# Punjabi, Hindi, Urdu: Jalandhar



## marrish

I just saw a recent thread by Alfaaz SaaHib in which he mentioned a modern Urdu poet, late Zia Jalandhari. 

In Urdu, his name is written جالندھری _jaalaNdharii_.

In Punjabi, the city is either called جالندھر _jaalandár_ or ਜਲੰਧਰ _jalandár_. In Hindi, I found the spelling जलंधर _jalaNdhar_ but also जालंधर _jaalaNdhar_ (e.g. on Wikipedia Hindi - only in the title with [a] and with [aa] in the text.

Another famous poet from the same city, Hafeez Jalandhari - who wrote the Pakistan national anthem - is mentioned in Urdu as _jaalaNdharii_ but in Punjabi on Wikipedia someone choose to write his name as حفیظ جلندری _Hafiiz Jalandarii _which is no different to Eastern Punjabi Wiki _Hafiiz Jalandárii_. 


Why is this so complicated?


----------



## Qureshpor

Is it "jalandar" or "Jalandhar" in Punjabi?

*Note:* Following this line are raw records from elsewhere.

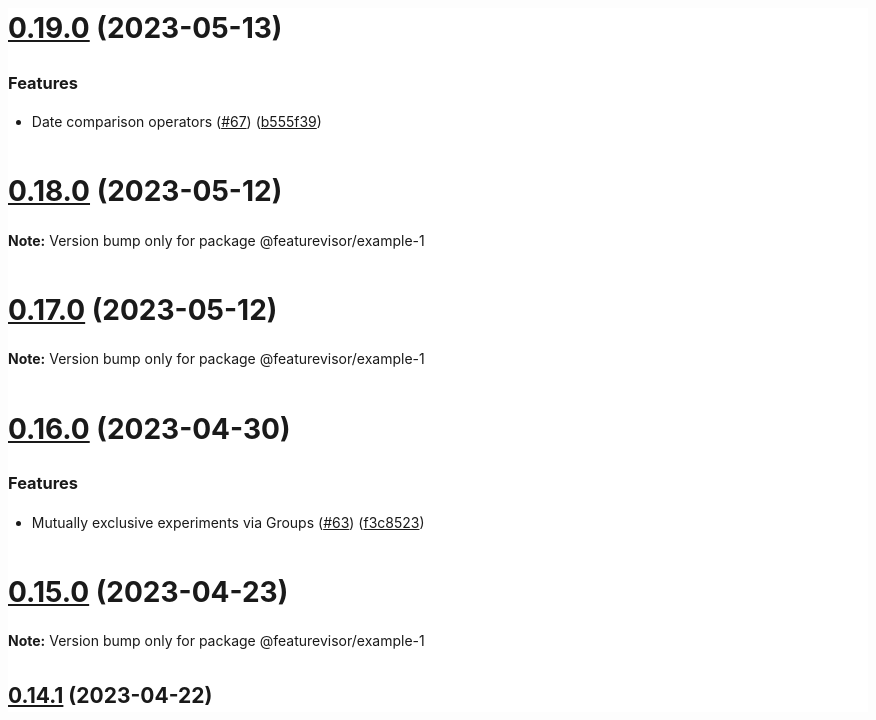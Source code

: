 

# [0.19.0](https://github.com/featurevisor/featurevisor/compare/v0.18.0...v0.19.0) (2023-05-13)


### Features

* Date comparison operators ([#67](https://github.com/featurevisor/featurevisor/issues/67)) ([b555f39](https://github.com/featurevisor/featurevisor/commit/b555f39a0cb99e95e1d66a3c76df4483a26e2caf))





# [0.18.0](https://github.com/featurevisor/featurevisor/compare/v0.17.0...v0.18.0) (2023-05-12)

**Note:** Version bump only for package @featurevisor/example-1





# [0.17.0](https://github.com/featurevisor/featurevisor/compare/v0.16.0...v0.17.0) (2023-05-12)

**Note:** Version bump only for package @featurevisor/example-1





# [0.16.0](https://github.com/featurevisor/featurevisor/compare/v0.15.0...v0.16.0) (2023-04-30)


### Features

* Mutually exclusive experiments via Groups ([#63](https://github.com/featurevisor/featurevisor/issues/63)) ([f3c8523](https://github.com/featurevisor/featurevisor/commit/f3c85236d36fd0e499897f9ce1c2ed551c111523))





# [0.15.0](https://github.com/featurevisor/featurevisor/compare/v0.14.1...v0.15.0) (2023-04-23)

**Note:** Version bump only for package @featurevisor/example-1





## [0.14.1](https://github.com/featurevisor/featurevisor/compare/v0.14.0...v0.14.1) (2023-04-22)
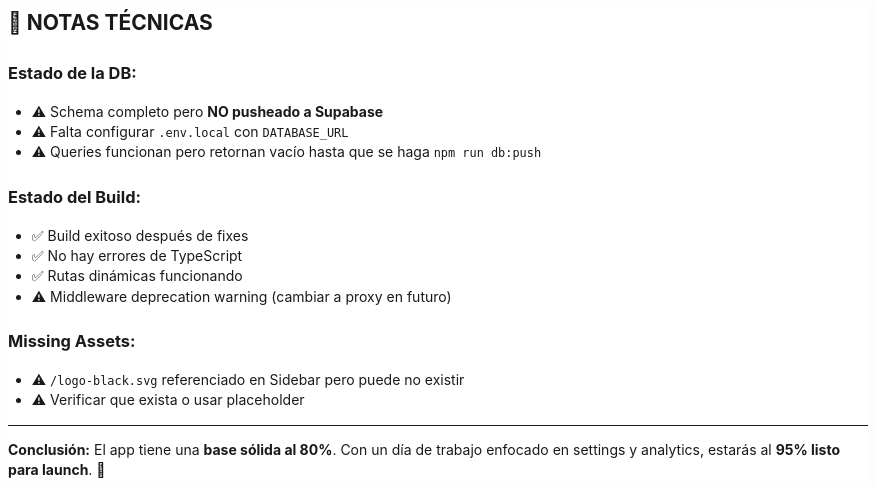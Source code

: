 
## 📝 NOTAS TÉCNICAS

### Estado de la DB:
- ⚠️ Schema completo pero **NO pusheado a Supabase**
- ⚠️ Falta configurar `.env.local` con `DATABASE_URL`
- ⚠️ Queries funcionan pero retornan vacío hasta que se haga `npm run db:push`

### Estado del Build:
- ✅ Build exitoso después de fixes
- ✅ No hay errores de TypeScript
- ✅ Rutas dinámicas funcionando
- ⚠️ Middleware deprecation warning (cambiar a proxy en futuro)

### Missing Assets:
- ⚠️ `/logo-black.svg` referenciado en Sidebar pero puede no existir
- ⚠️ Verificar que exista o usar placeholder

---

**Conclusión:** El app tiene una **base sólida al 80%**. Con un día de trabajo enfocado en settings y analytics, estarás al **95% listo para launch**. 🚀
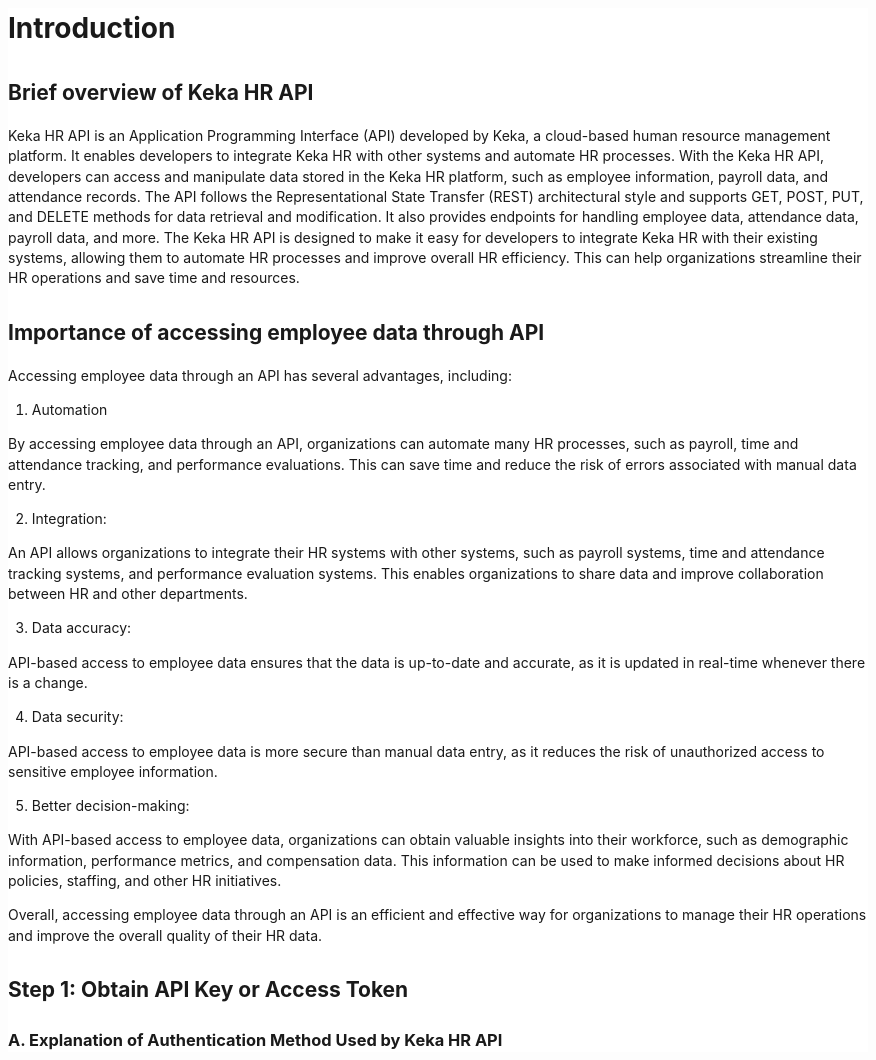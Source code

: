 # Introduction

## Brief overview of Keka HR API

Keka HR API is an Application Programming Interface (API) developed by Keka, a cloud-based human resource management platform. It enables developers to integrate Keka HR with other systems and automate HR processes. With the Keka HR API, developers can access and manipulate data stored in the Keka HR platform, such as employee information, payroll data, and attendance records.
The API follows the Representational State Transfer (REST) architectural style and supports GET, POST, PUT, and DELETE methods for data retrieval and modification. It also provides endpoints for handling employee data, attendance data, payroll data, and more.
The Keka HR API is designed to make it easy for developers to integrate Keka HR with their existing systems, allowing them to automate HR processes and improve overall HR efficiency. This can help organizations streamline their HR operations and save time and resources.

## Importance of accessing employee data through API

Accessing employee data through an API has several advantages, including:

1.	Automation

By accessing employee data through an API, organizations can automate many HR processes, such as payroll, time and attendance tracking, and performance evaluations. This can save time and reduce the risk of errors associated with manual data entry.

2.	Integration:

An API allows organizations to integrate their HR systems with other systems, such as payroll systems, time and attendance tracking systems, and performance evaluation systems. This enables organizations to share data and improve collaboration between HR and other departments.

3.	Data accuracy:

API-based access to employee data ensures that the data is up-to-date and accurate, as it is updated in real-time whenever there is a change.

4.	Data security:

API-based access to employee data is more secure than manual data entry, as it reduces the risk of unauthorized access to sensitive employee information.

5.	Better decision-making:

With API-based access to employee data, organizations can obtain valuable insights into their workforce, such as demographic information, performance metrics, and compensation data. This information can be used to make informed decisions about HR policies, staffing, and other HR initiatives.

Overall, accessing employee data through an API is an efficient and effective way for organizations to manage their HR operations and improve the overall quality of their HR data.


## Step 1: Obtain API Key or Access Token

### A. Explanation of Authentication Method Used by Keka HR API
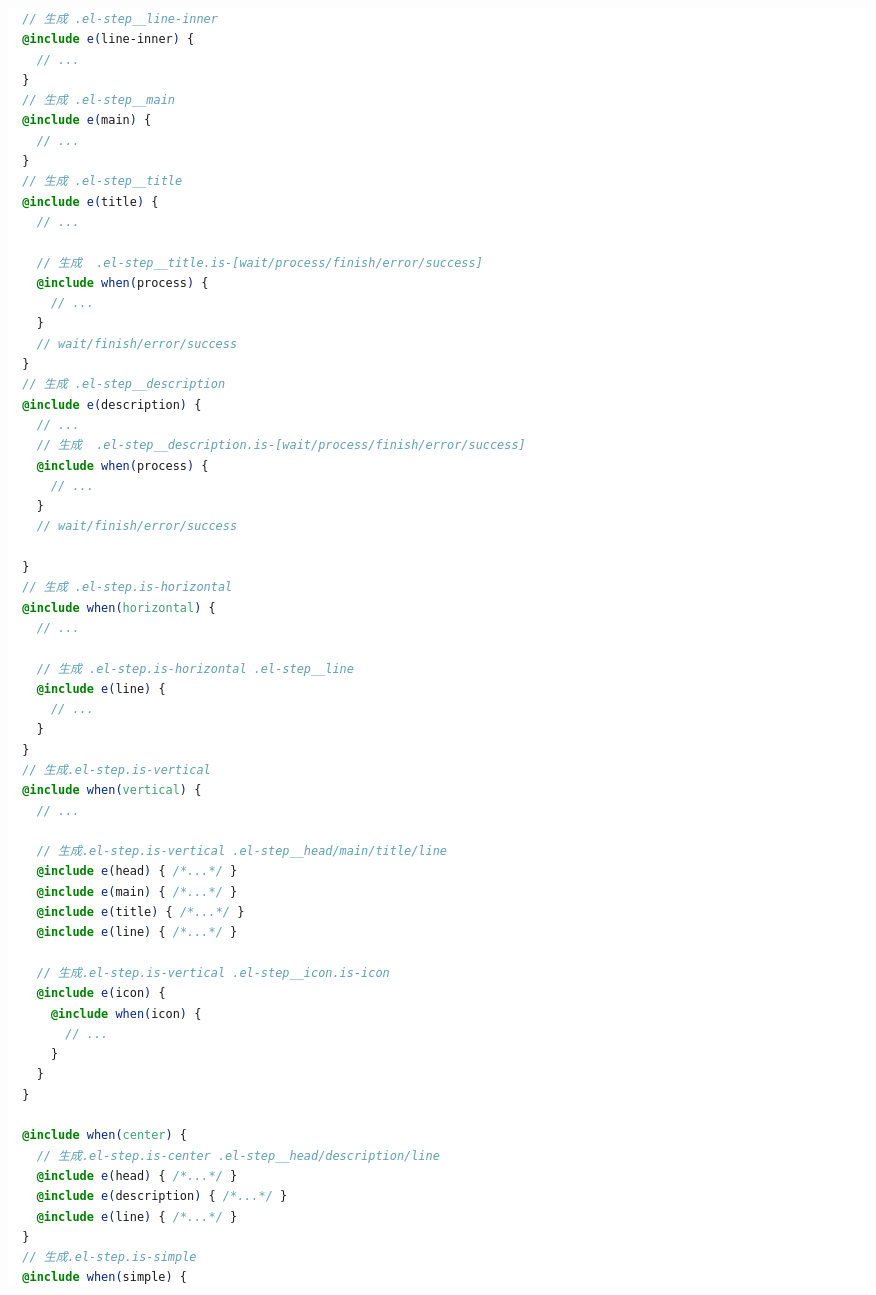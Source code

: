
 ```scss
  // 生成 .el-step__line-inner
  @include e(line-inner) {
    // ...
  }
  // 生成 .el-step__main
  @include e(main) {
    // ...
  }
  // 生成 .el-step__title
  @include e(title) {
    // ...
    
    // 生成  .el-step__title.is-[wait/process/finish/error/success]
    @include when(process) {
      // ...
    } 
    // wait/finish/error/success
  }
  // 生成 .el-step__description
  @include e(description) {
    // ...
    // 生成  .el-step__description.is-[wait/process/finish/error/success]
    @include when(process) {
      // ...
    }
    // wait/finish/error/success
 
  }
  // 生成 .el-step.is-horizontal
  @include when(horizontal) {
    // ...
    
    // 生成 .el-step.is-horizontal .el-step__line
    @include e(line) {
      // ...
    }
  }
  // 生成.el-step.is-vertical
  @include when(vertical) {
    // ...
    
    // 生成.el-step.is-vertical .el-step__head/main/title/line
    @include e(head) { /*...*/ }
    @include e(main) { /*...*/ } 
    @include e(title) { /*...*/ } 
    @include e(line) { /*...*/ }
     
    // 生成.el-step.is-vertical .el-step__icon.is-icon 
    @include e(icon) {
      @include when(icon) {
        // ...
      }
    }
  }
  
  @include when(center) { 
    // 生成.el-step.is-center .el-step__head/description/line
    @include e(head) { /*...*/ }
    @include e(description) { /*...*/ } 
    @include e(line) { /*...*/ }  
  }
  // 生成.el-step.is-simple
  @include when(simple) {
```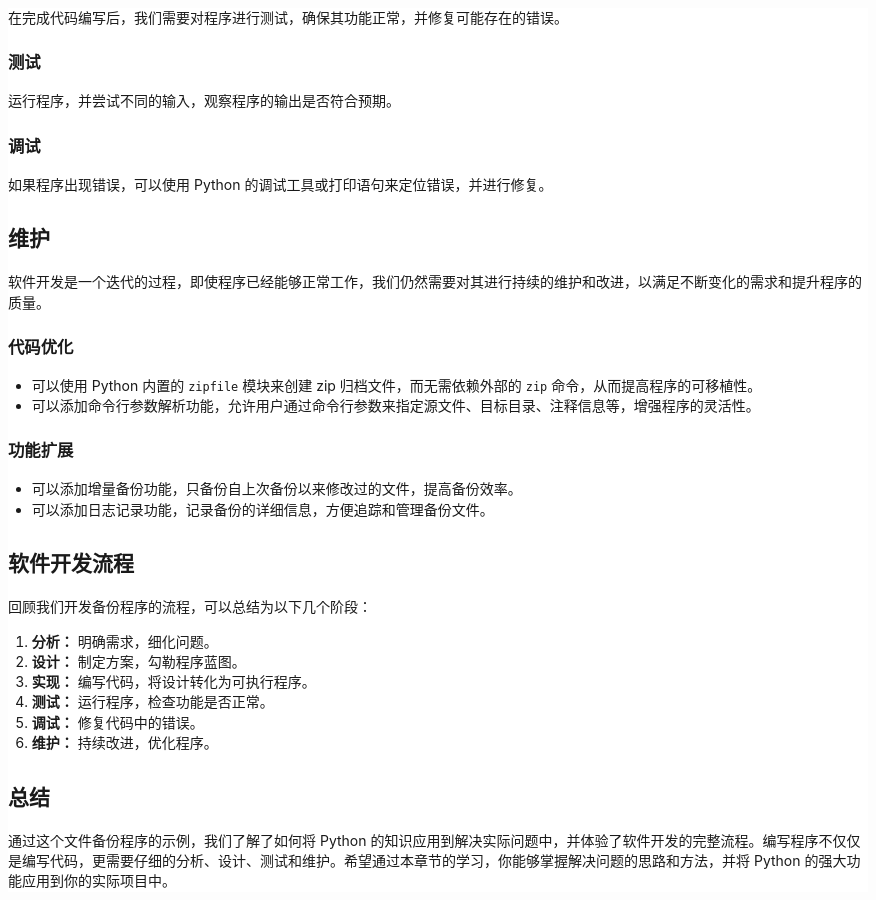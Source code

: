 在完成代码编写后，我们需要对程序进行测试，确保其功能正常，并修复可能存在的错误。

### 测试

运行程序，并尝试不同的输入，观察程序的输出是否符合预期。

### 调试

如果程序出现错误，可以使用 Python 的调试工具或打印语句来定位错误，并进行修复。

## 维护

软件开发是一个迭代的过程，即使程序已经能够正常工作，我们仍然需要对其进行持续的维护和改进，以满足不断变化的需求和提升程序的质量。

### 代码优化

- 可以使用 Python 内置的 `zipfile` 模块来创建 zip 归档文件，而无需依赖外部的 `zip` 命令，从而提高程序的可移植性。
- 可以添加命令行参数解析功能，允许用户通过命令行参数来指定源文件、目标目录、注释信息等，增强程序的灵活性。

### 功能扩展

- 可以添加增量备份功能，只备份自上次备份以来修改过的文件，提高备份效率。
- 可以添加日志记录功能，记录备份的详细信息，方便追踪和管理备份文件。

## 软件开发流程

回顾我们开发备份程序的流程，可以总结为以下几个阶段：

1. **分析：** 明确需求，细化问题。
2. **设计：** 制定方案，勾勒程序蓝图。
3. **实现：** 编写代码，将设计转化为可执行程序。
4. **测试：** 运行程序，检查功能是否正常。
5. **调试：** 修复代码中的错误。
6. **维护：** 持续改进，优化程序。

## 总结

通过这个文件备份程序的示例，我们了解了如何将 Python 的知识应用到解决实际问题中，并体验了软件开发的完整流程。编写程序不仅仅是编写代码，更需要仔细的分析、设计、测试和维护。希望通过本章节的学习，你能够掌握解决问题的思路和方法，并将 Python 的强大功能应用到你的实际项目中。
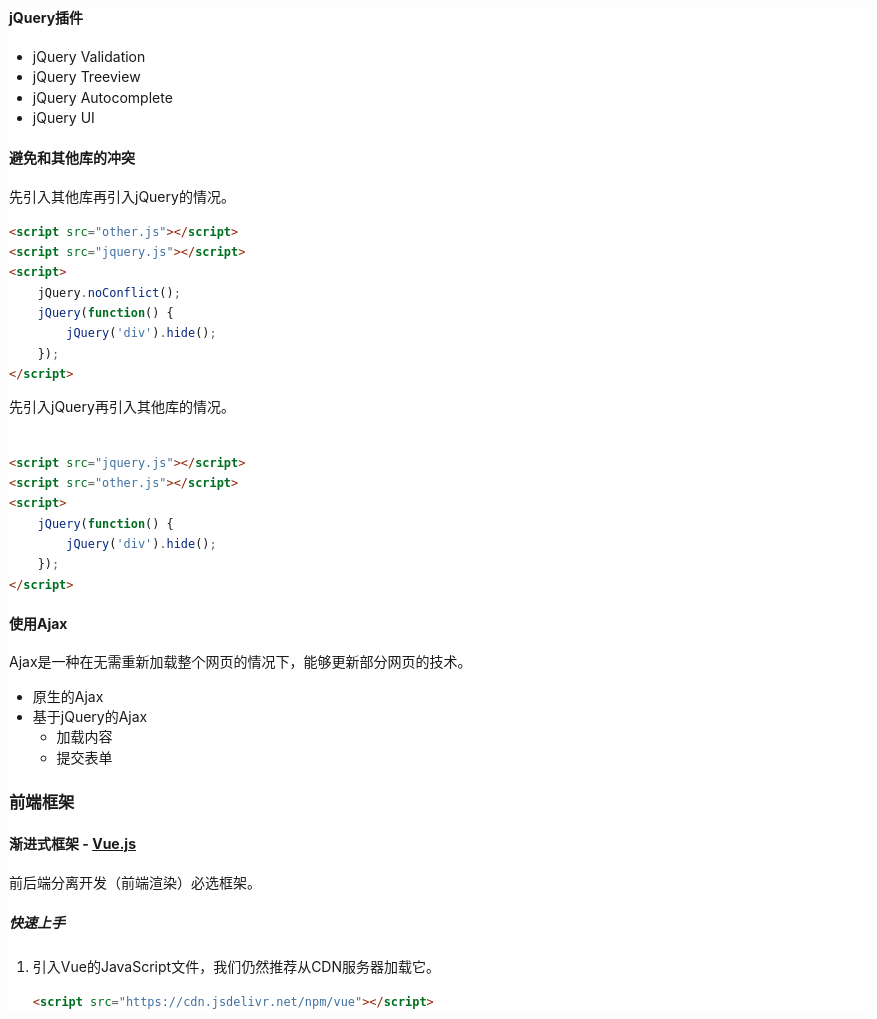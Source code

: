 #### jQuery插件

- jQuery Validation
- jQuery Treeview
- jQuery Autocomplete
- jQuery UI

#### 避免和其他库的冲突

先引入其他库再引入jQuery的情况。

```HTML
<script src="other.js"></script>
<script src="jquery.js"></script>
<script>
	jQuery.noConflict();
    jQuery(function() {
        jQuery('div').hide();
    });
</script>
```

先引入jQuery再引入其他库的情况。

```HTML

<script src="jquery.js"></script>
<script src="other.js"></script>
<script>
    jQuery(function() {
        jQuery('div').hide();
    });
</script>
```

#### 使用Ajax

Ajax是一种在无需重新加载整个网页的情况下，能够更新部分网页的技术。

- 原生的Ajax
- 基于jQuery的Ajax
  - 加载内容
  - 提交表单

### 前端框架

#### 渐进式框架 - [Vue.js](<https://cn.vuejs.org/>)

前后端分离开发（前端渲染）必选框架。

##### 快速上手

1. 引入Vue的JavaScript文件，我们仍然推荐从CDN服务器加载它。

   ```HTML
   <script src="https://cdn.jsdelivr.net/npm/vue"></script>
   ```
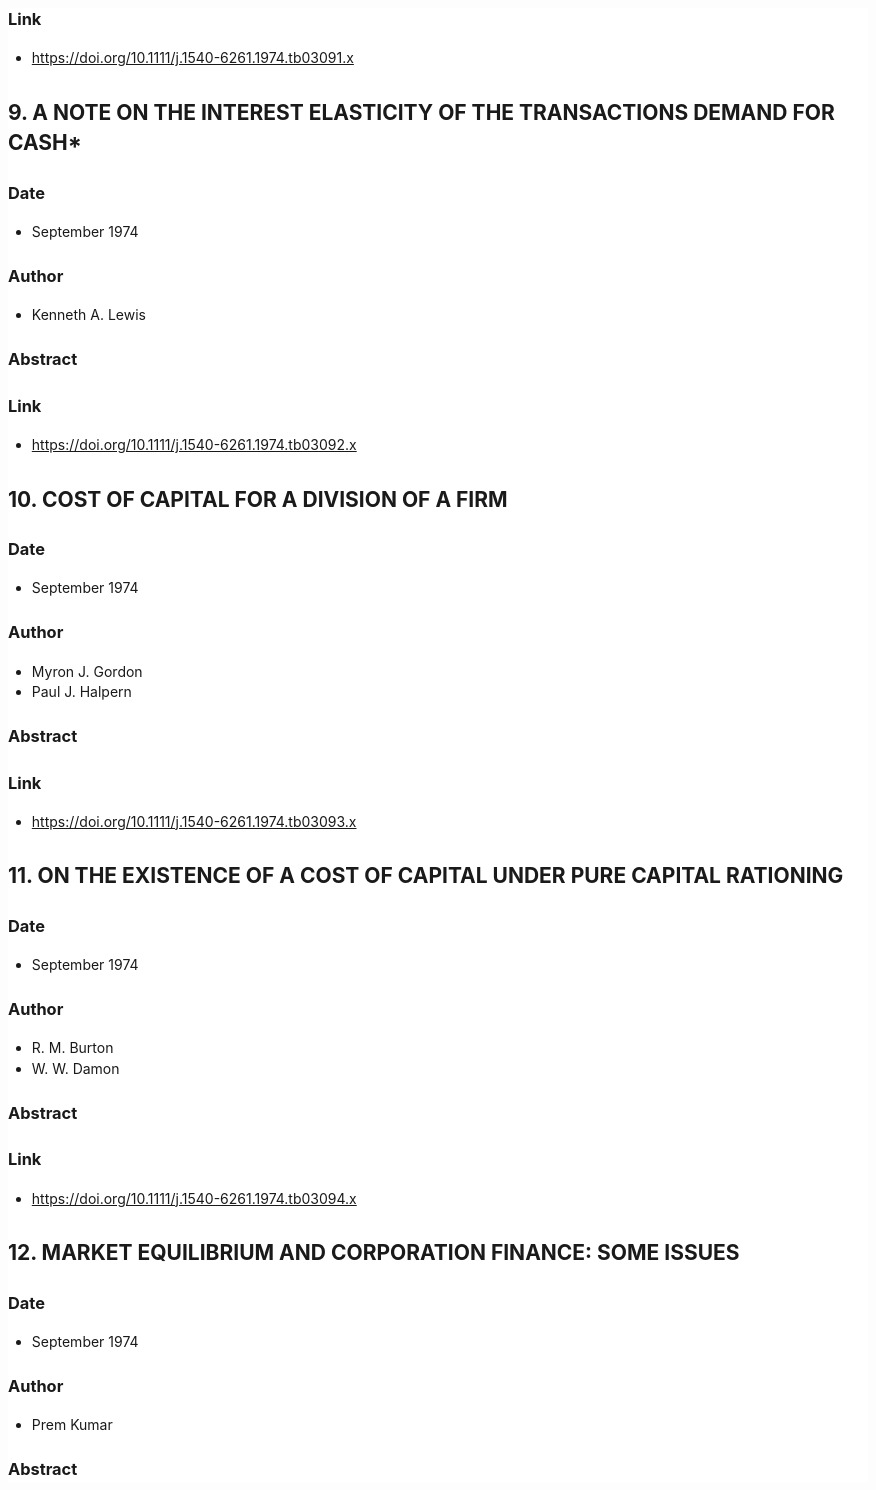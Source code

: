### Link
- https://doi.org/10.1111/j.1540-6261.1974.tb03091.x

## 9. A NOTE ON THE INTEREST ELASTICITY OF THE TRANSACTIONS DEMAND FOR CASH*
### Date
- September 1974
### Author
- Kenneth A. Lewis
### Abstract

### Link
- https://doi.org/10.1111/j.1540-6261.1974.tb03092.x

## 10. COST OF CAPITAL FOR A DIVISION OF A FIRM
### Date
- September 1974
### Author
- Myron J. Gordon
- Paul J. Halpern
### Abstract

### Link
- https://doi.org/10.1111/j.1540-6261.1974.tb03093.x

## 11. ON THE EXISTENCE OF A COST OF CAPITAL UNDER PURE CAPITAL RATIONING
### Date
- September 1974
### Author
- R. M. Burton
- W. W. Damon
### Abstract

### Link
- https://doi.org/10.1111/j.1540-6261.1974.tb03094.x

## 12. MARKET EQUILIBRIUM AND CORPORATION FINANCE: SOME ISSUES
### Date
- September 1974
### Author
- Prem Kumar
### Abstract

I seem to hear the former. Perhaps in careful speech it is the latter. If the following is to be believed, the place name has its connections with the Puranas and Mahabharata. It is possible that Punjabi speakers have taken a shortcut and changed it to Jalandhar. 

Question. In Sanskrit, is the word for "inside" andhar? (I believe biyaas has been mis-spelt below).

जालंधर ज़िले का नाम राक्षस के नाम पर रखा गया है, जिसका उल्लेख पुराण और महाभारत में भी हुआ है। जबकि कुछ का मानना है कि यह जगह राम के पुत्र लव की राजधानी थी। वही कुछ मानते हैं कि जालंधर का अर्थ पानी के अंदर होता है तथा यहाँ पर सतलुज और बीस नदियों का संगम होता है इसलिए इस जगह का नाम जालंधर रखा गया।


----------



## marrish

You are no doubt better placed to answer your own question about Punjabi.... but perhaps panjabigator SaaHib can say more about it. On the official site of the district, http://jalandhar.nic.in/, ਜਲੰਧਰ is mentioned and its pronunciation ought to be _jalandár_ as I mentioned above - but it has to be confirmed. I'd be very surprised if it were to be pronounced "Jalandhar" in Punjabi, because of the position of "dha" and the tone as the result.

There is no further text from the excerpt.